Source texts of formatted documents
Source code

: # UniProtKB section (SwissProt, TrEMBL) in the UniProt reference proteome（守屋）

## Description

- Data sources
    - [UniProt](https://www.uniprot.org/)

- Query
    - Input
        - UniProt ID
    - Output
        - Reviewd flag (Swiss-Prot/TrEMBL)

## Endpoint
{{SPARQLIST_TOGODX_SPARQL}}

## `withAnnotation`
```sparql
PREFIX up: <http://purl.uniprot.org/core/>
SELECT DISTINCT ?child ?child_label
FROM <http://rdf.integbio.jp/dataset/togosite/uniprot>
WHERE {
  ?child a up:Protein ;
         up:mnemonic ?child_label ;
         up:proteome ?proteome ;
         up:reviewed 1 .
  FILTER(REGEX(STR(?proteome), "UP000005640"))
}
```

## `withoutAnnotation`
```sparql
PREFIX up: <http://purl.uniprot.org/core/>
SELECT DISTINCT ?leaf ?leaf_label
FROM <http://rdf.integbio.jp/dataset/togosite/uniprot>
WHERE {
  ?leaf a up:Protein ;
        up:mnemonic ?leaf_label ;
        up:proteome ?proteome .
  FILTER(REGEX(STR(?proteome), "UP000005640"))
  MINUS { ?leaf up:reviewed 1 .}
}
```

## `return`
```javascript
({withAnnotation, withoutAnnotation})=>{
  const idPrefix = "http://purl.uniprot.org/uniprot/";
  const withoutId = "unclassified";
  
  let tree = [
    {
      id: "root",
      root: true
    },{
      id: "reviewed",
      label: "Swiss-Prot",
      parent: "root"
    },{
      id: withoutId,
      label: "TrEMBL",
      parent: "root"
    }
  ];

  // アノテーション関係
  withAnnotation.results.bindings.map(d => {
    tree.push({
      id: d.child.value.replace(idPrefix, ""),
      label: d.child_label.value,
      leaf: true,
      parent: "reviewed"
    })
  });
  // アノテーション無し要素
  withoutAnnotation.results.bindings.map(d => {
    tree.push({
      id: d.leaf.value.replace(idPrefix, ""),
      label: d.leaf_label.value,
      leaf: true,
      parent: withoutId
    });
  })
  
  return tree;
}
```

---

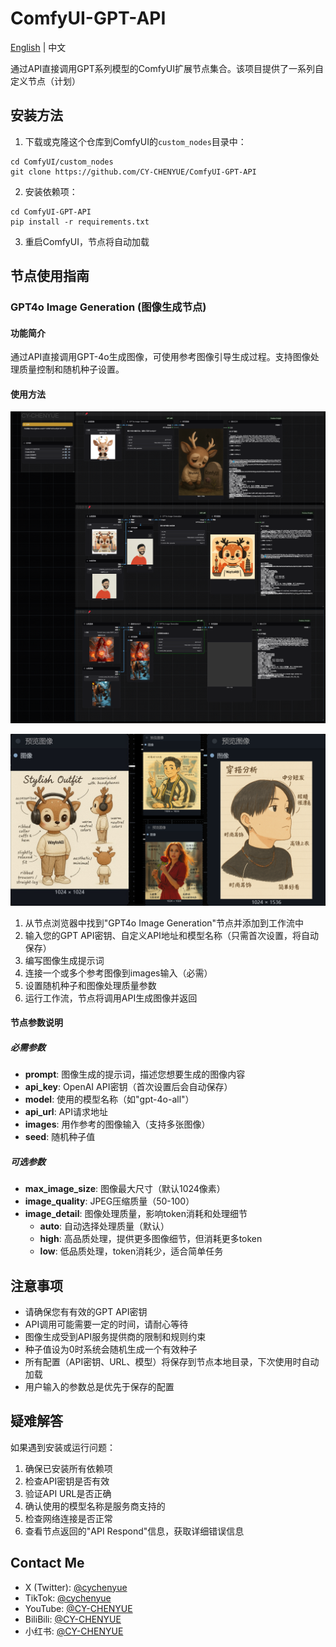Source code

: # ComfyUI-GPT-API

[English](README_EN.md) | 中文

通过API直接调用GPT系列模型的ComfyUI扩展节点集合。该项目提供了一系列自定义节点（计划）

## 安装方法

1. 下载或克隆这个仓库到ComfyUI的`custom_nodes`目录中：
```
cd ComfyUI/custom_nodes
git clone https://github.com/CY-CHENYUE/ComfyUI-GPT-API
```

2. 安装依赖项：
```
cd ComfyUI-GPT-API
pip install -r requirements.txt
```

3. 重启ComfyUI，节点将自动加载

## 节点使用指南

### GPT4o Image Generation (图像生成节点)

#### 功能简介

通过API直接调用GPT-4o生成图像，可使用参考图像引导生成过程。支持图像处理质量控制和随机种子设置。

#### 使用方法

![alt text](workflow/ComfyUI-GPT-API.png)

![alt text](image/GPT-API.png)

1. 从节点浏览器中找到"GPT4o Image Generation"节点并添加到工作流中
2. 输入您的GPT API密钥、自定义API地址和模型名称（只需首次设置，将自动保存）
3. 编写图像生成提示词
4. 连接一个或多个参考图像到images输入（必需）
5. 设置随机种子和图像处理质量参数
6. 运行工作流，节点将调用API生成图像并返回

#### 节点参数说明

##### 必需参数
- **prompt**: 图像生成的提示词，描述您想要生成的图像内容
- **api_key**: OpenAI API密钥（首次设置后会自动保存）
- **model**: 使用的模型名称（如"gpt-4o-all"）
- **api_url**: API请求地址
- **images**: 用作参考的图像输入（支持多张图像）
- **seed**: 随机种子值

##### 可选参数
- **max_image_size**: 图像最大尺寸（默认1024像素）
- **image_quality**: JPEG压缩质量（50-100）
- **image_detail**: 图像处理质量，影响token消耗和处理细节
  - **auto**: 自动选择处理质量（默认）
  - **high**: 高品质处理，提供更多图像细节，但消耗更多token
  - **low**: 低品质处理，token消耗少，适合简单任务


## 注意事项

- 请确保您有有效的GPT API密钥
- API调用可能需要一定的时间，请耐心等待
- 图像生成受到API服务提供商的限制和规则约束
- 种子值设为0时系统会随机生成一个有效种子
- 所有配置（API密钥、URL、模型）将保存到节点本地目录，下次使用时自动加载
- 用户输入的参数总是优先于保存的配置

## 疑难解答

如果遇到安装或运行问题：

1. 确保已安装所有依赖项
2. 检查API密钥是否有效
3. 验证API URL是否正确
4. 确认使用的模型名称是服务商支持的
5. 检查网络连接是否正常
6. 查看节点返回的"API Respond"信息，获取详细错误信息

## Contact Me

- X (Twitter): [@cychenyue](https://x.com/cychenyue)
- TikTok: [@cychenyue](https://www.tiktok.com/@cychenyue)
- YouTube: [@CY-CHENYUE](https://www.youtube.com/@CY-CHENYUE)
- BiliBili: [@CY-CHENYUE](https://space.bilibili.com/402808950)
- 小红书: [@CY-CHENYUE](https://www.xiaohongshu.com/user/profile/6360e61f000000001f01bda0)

...

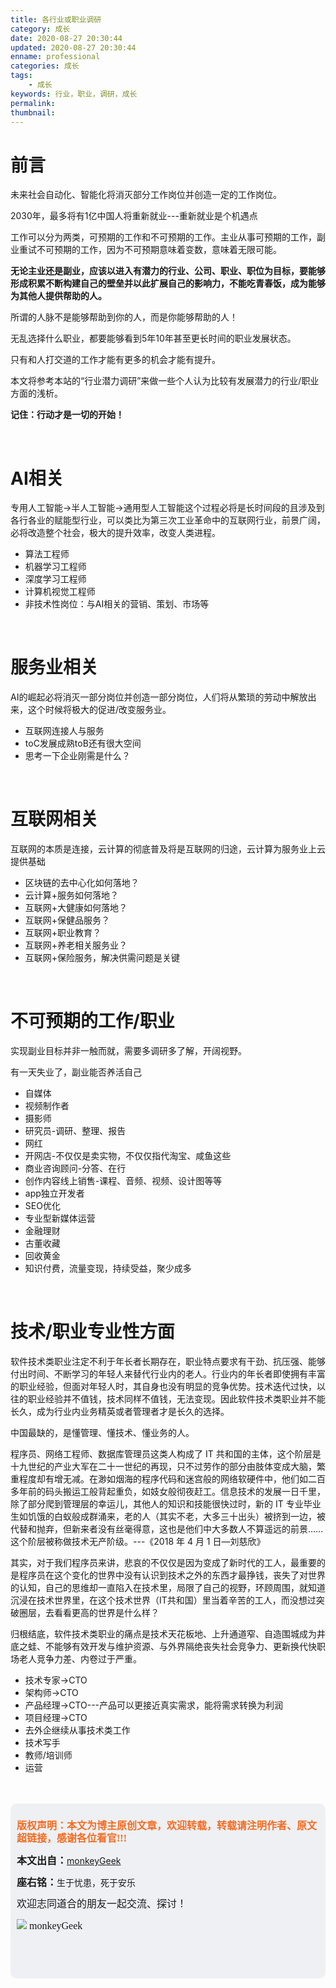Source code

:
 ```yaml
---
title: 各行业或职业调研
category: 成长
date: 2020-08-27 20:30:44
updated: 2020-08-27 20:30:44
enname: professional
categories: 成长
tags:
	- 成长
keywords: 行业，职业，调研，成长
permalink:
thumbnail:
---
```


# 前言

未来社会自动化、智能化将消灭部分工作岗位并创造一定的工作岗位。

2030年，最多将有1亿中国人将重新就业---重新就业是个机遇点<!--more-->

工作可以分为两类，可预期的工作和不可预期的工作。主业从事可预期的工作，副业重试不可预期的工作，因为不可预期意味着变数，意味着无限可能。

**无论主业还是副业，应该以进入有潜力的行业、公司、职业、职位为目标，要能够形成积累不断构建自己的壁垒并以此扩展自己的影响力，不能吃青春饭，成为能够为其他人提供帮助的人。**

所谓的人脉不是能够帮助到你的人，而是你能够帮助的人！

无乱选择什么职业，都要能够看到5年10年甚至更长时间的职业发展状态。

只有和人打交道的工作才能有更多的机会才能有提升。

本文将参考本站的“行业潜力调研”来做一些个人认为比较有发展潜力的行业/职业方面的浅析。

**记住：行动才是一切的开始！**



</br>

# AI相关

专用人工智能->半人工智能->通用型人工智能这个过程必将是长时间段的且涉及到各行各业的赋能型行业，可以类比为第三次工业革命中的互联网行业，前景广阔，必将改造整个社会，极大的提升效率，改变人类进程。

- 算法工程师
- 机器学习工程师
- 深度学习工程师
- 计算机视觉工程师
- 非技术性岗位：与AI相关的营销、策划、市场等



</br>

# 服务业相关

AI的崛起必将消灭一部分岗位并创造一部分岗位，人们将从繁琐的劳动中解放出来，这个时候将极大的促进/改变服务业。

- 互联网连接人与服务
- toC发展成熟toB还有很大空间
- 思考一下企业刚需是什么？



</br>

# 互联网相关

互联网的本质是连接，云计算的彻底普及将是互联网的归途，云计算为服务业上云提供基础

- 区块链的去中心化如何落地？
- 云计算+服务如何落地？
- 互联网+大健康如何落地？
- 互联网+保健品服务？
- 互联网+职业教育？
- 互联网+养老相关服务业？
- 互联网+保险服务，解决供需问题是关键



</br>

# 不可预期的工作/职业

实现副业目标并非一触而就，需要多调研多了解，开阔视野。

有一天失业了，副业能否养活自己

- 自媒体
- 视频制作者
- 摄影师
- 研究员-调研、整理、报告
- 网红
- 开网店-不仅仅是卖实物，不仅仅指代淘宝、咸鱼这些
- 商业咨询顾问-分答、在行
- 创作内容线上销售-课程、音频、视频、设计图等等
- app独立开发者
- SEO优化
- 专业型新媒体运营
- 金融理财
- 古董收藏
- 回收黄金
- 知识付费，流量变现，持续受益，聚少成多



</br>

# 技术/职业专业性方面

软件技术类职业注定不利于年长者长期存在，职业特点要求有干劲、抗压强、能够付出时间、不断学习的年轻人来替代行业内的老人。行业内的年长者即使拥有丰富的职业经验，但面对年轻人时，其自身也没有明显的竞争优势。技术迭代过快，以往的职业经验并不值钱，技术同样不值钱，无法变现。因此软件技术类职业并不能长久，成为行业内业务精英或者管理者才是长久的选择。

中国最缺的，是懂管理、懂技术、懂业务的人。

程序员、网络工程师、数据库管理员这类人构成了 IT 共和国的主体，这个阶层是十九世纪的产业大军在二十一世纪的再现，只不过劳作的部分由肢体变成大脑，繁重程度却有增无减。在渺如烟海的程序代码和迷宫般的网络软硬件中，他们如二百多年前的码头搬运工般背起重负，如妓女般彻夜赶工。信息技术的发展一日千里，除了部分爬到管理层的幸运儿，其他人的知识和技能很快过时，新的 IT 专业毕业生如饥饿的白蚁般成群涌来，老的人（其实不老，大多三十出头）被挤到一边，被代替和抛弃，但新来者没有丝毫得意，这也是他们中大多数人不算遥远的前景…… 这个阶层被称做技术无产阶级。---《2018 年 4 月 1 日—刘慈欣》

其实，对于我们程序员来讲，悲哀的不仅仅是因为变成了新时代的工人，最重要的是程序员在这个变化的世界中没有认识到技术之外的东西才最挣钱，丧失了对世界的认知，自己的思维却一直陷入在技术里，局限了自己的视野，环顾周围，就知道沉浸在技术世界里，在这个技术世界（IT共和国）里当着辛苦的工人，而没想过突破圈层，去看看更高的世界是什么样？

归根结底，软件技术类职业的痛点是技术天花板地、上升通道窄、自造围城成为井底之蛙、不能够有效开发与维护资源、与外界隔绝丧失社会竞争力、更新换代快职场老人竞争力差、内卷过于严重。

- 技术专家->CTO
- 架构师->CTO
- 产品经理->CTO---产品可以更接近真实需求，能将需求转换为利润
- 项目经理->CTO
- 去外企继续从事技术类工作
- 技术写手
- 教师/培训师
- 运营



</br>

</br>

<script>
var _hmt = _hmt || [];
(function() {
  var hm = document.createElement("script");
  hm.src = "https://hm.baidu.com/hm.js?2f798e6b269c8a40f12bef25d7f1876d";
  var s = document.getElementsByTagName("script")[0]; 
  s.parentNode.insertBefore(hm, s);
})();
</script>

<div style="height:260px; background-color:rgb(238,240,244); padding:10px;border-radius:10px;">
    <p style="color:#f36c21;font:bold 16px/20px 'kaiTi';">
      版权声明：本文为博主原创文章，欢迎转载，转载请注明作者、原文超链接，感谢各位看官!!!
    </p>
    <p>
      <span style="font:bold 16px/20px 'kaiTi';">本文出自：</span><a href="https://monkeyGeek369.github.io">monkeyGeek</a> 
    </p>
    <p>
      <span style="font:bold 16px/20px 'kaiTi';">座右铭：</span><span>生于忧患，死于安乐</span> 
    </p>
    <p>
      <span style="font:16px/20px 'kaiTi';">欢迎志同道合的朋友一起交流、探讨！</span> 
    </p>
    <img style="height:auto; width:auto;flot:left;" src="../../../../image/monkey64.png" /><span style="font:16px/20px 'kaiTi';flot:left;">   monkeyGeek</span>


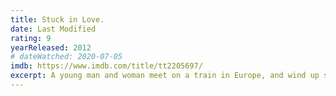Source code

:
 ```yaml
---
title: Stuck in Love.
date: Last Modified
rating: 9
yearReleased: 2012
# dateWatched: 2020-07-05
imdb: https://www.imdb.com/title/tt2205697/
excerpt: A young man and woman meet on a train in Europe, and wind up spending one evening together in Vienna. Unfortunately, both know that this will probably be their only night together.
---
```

Try it:
Your answer must be one number: the count of lines in the entries that contain the string "proteome".

Written solution:
5